Work to complete. Would you repeat all the lines below, exactly as they stand?

Source texts of formatted documents:
·····

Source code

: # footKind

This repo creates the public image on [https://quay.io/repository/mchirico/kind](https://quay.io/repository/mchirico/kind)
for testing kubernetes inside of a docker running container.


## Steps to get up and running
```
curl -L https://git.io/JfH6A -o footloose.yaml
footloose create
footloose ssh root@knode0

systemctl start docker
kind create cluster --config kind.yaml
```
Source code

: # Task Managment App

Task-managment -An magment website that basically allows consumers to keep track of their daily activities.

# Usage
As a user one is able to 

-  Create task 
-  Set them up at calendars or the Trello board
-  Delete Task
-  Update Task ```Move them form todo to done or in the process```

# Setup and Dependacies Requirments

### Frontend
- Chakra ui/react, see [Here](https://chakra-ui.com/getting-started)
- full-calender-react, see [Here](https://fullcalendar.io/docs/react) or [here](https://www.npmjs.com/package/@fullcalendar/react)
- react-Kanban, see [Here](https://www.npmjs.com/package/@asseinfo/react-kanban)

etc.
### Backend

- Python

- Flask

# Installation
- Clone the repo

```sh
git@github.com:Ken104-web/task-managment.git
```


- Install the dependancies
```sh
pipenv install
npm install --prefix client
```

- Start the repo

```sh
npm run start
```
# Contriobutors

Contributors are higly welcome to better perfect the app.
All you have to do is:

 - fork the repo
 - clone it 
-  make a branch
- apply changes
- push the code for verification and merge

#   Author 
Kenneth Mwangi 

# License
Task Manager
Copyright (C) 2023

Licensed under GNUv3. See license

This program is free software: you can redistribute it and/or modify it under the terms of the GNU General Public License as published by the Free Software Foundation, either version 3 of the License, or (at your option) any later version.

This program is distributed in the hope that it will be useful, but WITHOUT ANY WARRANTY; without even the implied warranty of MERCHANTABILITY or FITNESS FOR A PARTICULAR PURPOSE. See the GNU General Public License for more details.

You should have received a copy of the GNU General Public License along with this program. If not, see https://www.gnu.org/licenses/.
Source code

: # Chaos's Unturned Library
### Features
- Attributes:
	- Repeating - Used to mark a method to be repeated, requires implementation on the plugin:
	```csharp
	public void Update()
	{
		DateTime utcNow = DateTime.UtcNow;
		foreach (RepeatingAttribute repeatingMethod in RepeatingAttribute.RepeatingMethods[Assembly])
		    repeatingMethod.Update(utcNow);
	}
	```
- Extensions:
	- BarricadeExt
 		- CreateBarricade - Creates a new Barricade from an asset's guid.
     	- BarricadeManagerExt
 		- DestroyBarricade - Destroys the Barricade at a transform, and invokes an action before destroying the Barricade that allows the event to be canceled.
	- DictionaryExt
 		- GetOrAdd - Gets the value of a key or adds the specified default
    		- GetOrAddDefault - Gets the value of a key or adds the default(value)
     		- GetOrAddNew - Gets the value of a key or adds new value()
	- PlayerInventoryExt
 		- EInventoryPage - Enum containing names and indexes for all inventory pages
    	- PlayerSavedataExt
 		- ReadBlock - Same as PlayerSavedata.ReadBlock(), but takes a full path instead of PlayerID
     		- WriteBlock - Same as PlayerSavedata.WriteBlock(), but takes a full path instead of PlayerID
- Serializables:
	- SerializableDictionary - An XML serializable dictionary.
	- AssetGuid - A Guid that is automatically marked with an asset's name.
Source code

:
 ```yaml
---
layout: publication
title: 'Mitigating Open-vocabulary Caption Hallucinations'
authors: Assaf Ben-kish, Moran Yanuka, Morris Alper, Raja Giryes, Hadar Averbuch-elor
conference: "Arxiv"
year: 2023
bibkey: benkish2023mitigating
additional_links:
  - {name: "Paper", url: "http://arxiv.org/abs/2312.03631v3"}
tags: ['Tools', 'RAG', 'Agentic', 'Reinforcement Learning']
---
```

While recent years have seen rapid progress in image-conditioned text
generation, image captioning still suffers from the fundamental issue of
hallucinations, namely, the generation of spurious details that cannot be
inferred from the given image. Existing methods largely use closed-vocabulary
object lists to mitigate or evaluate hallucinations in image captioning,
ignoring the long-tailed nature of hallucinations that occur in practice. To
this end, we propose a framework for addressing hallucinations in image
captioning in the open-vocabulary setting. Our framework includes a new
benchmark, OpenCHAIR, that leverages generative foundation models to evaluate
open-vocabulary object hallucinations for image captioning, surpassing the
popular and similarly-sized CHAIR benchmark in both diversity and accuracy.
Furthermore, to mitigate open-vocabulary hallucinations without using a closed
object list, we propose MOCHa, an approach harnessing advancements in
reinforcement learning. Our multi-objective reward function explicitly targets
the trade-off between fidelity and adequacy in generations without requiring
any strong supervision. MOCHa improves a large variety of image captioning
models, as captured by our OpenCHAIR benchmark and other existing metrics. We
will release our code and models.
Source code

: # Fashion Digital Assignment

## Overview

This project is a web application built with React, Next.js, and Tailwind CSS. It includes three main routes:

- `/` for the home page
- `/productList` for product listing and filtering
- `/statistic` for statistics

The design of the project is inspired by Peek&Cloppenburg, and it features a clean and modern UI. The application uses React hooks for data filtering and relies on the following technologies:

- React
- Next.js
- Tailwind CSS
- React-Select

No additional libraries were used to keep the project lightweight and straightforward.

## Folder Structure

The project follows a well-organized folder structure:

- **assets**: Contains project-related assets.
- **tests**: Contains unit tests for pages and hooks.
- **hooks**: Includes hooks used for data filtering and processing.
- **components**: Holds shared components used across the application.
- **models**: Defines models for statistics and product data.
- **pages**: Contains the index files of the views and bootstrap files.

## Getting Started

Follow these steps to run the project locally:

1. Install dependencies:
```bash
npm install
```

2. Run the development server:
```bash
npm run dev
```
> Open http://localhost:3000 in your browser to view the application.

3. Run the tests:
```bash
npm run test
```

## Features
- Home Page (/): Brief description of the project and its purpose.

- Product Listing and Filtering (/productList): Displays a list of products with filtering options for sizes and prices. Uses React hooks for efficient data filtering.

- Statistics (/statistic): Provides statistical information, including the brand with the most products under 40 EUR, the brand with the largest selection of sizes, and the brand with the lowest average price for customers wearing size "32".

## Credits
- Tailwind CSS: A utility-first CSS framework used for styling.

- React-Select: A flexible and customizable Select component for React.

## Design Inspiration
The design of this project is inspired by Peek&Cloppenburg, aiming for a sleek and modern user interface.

·····

Answer to this problem.
Source code

: # footKind

This repo creates the public image on [https://quay.io/repository/mchirico/kind](https://quay.io/repository/mchirico/kind)
for testing kubernetes inside of a docker running container.


## Steps to get up and running
```
curl -L https://git.io/JfH6A -o footloose.yaml
footloose create
footloose ssh root@knode0

systemctl start docker
kind create cluster --config kind.yaml
```
Source code

: # Task Managment App

Task-managment -An magment website that basically allows consumers to keep track of their daily activities.

# Usage
As a user one is able to 

-  Create task 
-  Set them up at calendars or the Trello board
-  Delete Task
-  Update Task ```Move them form todo to done or in the process```

# Setup and Dependacies Requirments

### Frontend
- Chakra ui/react, see [Here](https://chakra-ui.com/getting-started)
- full-calender-react, see [Here](https://fullcalendar.io/docs/react) or [here](https://www.npmjs.com/package/@fullcalendar/react)
- react-Kanban, see [Here](https://www.npmjs.com/package/@asseinfo/react-kanban)

etc.
### Backend

- Python

- Flask

# Installation
- Clone the repo

```sh
git@github.com:Ken104-web/task-managment.git
```


- Install the dependancies
```sh
pipenv install
npm install --prefix client
```

- Start the repo

```sh
npm run start
```
# Contriobutors

Contributors are higly welcome to better perfect the app.
All you have to do is:

 - fork the repo
 - clone it 
-  make a branch
- apply changes
- push the code for verification and merge

#   Author 
Kenneth Mwangi 

# License
Task Manager
Copyright (C) 2023

Licensed under GNUv3. See license

This program is free software: you can redistribute it and/or modify it under the terms of the GNU General Public License as published by the Free Software Foundation, either version 3 of the License, or (at your option) any later version.

This program is distributed in the hope that it will be useful, but WITHOUT ANY WARRANTY; without even the implied warranty of MERCHANTABILITY or FITNESS FOR A PARTICULAR PURPOSE. See the GNU General Public License for more details.

You should have received a copy of the GNU General Public License along with this program. If not, see https://www.gnu.org/licenses/.
Source code

: # Chaos's Unturned Library
### Features
- Attributes:
	- Repeating - Used to mark a method to be repeated, requires implementation on the plugin:
	```csharp
	public void Update()
	{
		DateTime utcNow = DateTime.UtcNow;
		foreach (RepeatingAttribute repeatingMethod in RepeatingAttribute.RepeatingMethods[Assembly])
		    repeatingMethod.Update(utcNow);
	}
	```
- Extensions:
	- BarricadeExt
 		- CreateBarricade - Creates a new Barricade from an asset's guid.
     	- BarricadeManagerExt
 		- DestroyBarricade - Destroys the Barricade at a transform, and invokes an action before destroying the Barricade that allows the event to be canceled.
	- DictionaryExt
 		- GetOrAdd - Gets the value of a key or adds the specified default
    		- GetOrAddDefault - Gets the value of a key or adds the default(value)
     		- GetOrAddNew - Gets the value of a key or adds new value()
	- PlayerInventoryExt
 		- EInventoryPage - Enum containing names and indexes for all inventory pages
    	- PlayerSavedataExt
 		- ReadBlock - Same as PlayerSavedata.ReadBlock(), but takes a full path instead of PlayerID
     		- WriteBlock - Same as PlayerSavedata.WriteBlock(), but takes a full path instead of PlayerID
- Serializables:
	- SerializableDictionary - An XML serializable dictionary.
	- AssetGuid - A Guid that is automatically marked with an asset's name.
Source code

:
 ```yaml
---
layout: publication
title: 'Mitigating Open-vocabulary Caption Hallucinations'
authors: Assaf Ben-kish, Moran Yanuka, Morris Alper, Raja Giryes, Hadar Averbuch-elor
conference: "Arxiv"
year: 2023
bibkey: benkish2023mitigating
additional_links:
  - {name: "Paper", url: "http://arxiv.org/abs/2312.03631v3"}
tags: ['Tools', 'RAG', 'Agentic', 'Reinforcement Learning']
---
```

While recent years have seen rapid progress in image-conditioned text
generation, image captioning still suffers from the fundamental issue of
hallucinations, namely, the generation of spurious details that cannot be
inferred from the given image. Existing methods largely use closed-vocabulary
object lists to mitigate or evaluate hallucinations in image captioning,
ignoring the long-tailed nature of hallucinations that occur in practice. To
this end, we propose a framework for addressing hallucinations in image
captioning in the open-vocabulary setting. Our framework includes a new
benchmark, OpenCHAIR, that leverages generative foundation models to evaluate
open-vocabulary object hallucinations for image captioning, surpassing the
popular and similarly-sized CHAIR benchmark in both diversity and accuracy.
Furthermore, to mitigate open-vocabulary hallucinations without using a closed
object list, we propose MOCHa, an approach harnessing advancements in
reinforcement learning. Our multi-objective reward function explicitly targets
the trade-off between fidelity and adequacy in generations without requiring
any strong supervision. MOCHa improves a large variety of image captioning
models, as captured by our OpenCHAIR benchmark and other existing metrics. We
will release our code and models.
Source code

: # Fashion Digital Assignment

## Overview

This project is a web application built with React, Next.js, and Tailwind CSS. It includes three main routes:

- `/` for the home page
- `/productList` for product listing and filtering
- `/statistic` for statistics

The design of the project is inspired by Peek&Cloppenburg, and it features a clean and modern UI. The application uses React hooks for data filtering and relies on the following technologies:

- React
- Next.js
- Tailwind CSS
- React-Select

No additional libraries were used to keep the project lightweight and straightforward.

## Folder Structure

The project follows a well-organized folder structure:

- **assets**: Contains project-related assets.
- **tests**: Contains unit tests for pages and hooks.
- **hooks**: Includes hooks used for data filtering and processing.
- **components**: Holds shared components used across the application.
- **models**: Defines models for statistics and product data.
- **pages**: Contains the index files of the views and bootstrap files.

## Getting Started

Follow these steps to run the project locally:

1. Install dependencies:
```bash
npm install
```

2. Run the development server:
```bash
npm run dev
```
> Open http://localhost:3000 in your browser to view the application.

3. Run the tests:
```bash
npm run test
```

## Features
- Home Page (/): Brief description of the project and its purpose.

- Product Listing and Filtering (/productList): Displays a list of products with filtering options for sizes and prices. Uses React hooks for efficient data filtering.

- Statistics (/statistic): Provides statistical information, including the brand with the most products under 40 EUR, the brand with the largest selection of sizes, and the brand with the lowest average price for customers wearing size "32".

## Credits
- Tailwind CSS: A utility-first CSS framework used for styling.

- React-Select: A flexible and customizable Select component for React.

## Design Inspiration
The design of this project is inspired by Peek&Cloppenburg, aiming for a sleek and modern user interface.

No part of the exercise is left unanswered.